* [DATA FOR PROCESSING]
******************************
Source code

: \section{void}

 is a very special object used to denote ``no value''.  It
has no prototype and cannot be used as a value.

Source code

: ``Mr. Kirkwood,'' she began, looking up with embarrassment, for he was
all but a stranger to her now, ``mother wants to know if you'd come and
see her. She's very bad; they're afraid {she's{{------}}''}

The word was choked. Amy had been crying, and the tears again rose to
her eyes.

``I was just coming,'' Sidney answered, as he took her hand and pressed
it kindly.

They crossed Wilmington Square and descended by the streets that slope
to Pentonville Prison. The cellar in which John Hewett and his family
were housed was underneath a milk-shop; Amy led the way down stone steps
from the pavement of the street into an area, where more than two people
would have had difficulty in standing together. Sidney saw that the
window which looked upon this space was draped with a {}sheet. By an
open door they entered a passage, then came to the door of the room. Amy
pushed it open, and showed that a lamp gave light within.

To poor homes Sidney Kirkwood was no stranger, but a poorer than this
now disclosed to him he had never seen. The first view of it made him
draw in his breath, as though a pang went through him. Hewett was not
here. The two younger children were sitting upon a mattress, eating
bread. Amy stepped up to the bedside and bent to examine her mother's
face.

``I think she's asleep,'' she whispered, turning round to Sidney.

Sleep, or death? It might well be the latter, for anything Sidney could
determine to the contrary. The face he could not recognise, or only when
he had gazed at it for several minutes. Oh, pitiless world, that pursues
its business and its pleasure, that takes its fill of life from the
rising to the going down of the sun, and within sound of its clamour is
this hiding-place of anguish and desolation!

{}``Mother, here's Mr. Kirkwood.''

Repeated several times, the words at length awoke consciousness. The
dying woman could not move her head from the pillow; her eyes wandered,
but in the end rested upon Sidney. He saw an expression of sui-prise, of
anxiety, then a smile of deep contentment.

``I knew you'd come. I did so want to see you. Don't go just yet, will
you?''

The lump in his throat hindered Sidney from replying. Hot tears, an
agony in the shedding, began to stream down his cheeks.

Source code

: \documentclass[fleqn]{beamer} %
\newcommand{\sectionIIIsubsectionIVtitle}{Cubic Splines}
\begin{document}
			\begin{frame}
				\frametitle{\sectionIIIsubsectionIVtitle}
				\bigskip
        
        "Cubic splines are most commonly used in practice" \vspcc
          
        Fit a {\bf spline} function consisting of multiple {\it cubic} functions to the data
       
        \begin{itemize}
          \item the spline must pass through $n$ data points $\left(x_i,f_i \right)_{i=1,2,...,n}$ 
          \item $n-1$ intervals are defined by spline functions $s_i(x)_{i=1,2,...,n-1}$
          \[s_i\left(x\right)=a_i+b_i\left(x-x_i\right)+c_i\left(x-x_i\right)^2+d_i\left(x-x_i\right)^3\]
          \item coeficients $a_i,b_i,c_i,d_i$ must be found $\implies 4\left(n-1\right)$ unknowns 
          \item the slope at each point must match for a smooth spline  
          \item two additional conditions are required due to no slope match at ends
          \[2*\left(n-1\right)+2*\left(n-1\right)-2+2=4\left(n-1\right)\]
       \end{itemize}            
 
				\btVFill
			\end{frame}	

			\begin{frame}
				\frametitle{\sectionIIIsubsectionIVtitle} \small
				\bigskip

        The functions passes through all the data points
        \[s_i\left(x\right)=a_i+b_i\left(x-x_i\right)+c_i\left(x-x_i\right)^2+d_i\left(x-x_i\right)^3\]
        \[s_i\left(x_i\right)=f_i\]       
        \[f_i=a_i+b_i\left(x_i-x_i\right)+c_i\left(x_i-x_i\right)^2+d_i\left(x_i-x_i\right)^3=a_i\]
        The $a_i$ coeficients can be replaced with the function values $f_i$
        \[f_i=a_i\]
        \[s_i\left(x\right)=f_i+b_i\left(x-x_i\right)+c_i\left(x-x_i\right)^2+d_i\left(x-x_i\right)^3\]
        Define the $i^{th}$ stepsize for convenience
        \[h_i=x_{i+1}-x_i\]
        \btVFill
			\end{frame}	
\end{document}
******************************
* [WORK REQUIRED] Note each line above that contains "come" and copy it out.

* [ANSWER SPACE]
all but a stranger to her now, ``mother wants to know if you'd come and
``I knew you'd come. I did so want to see you. Don't go just yet, will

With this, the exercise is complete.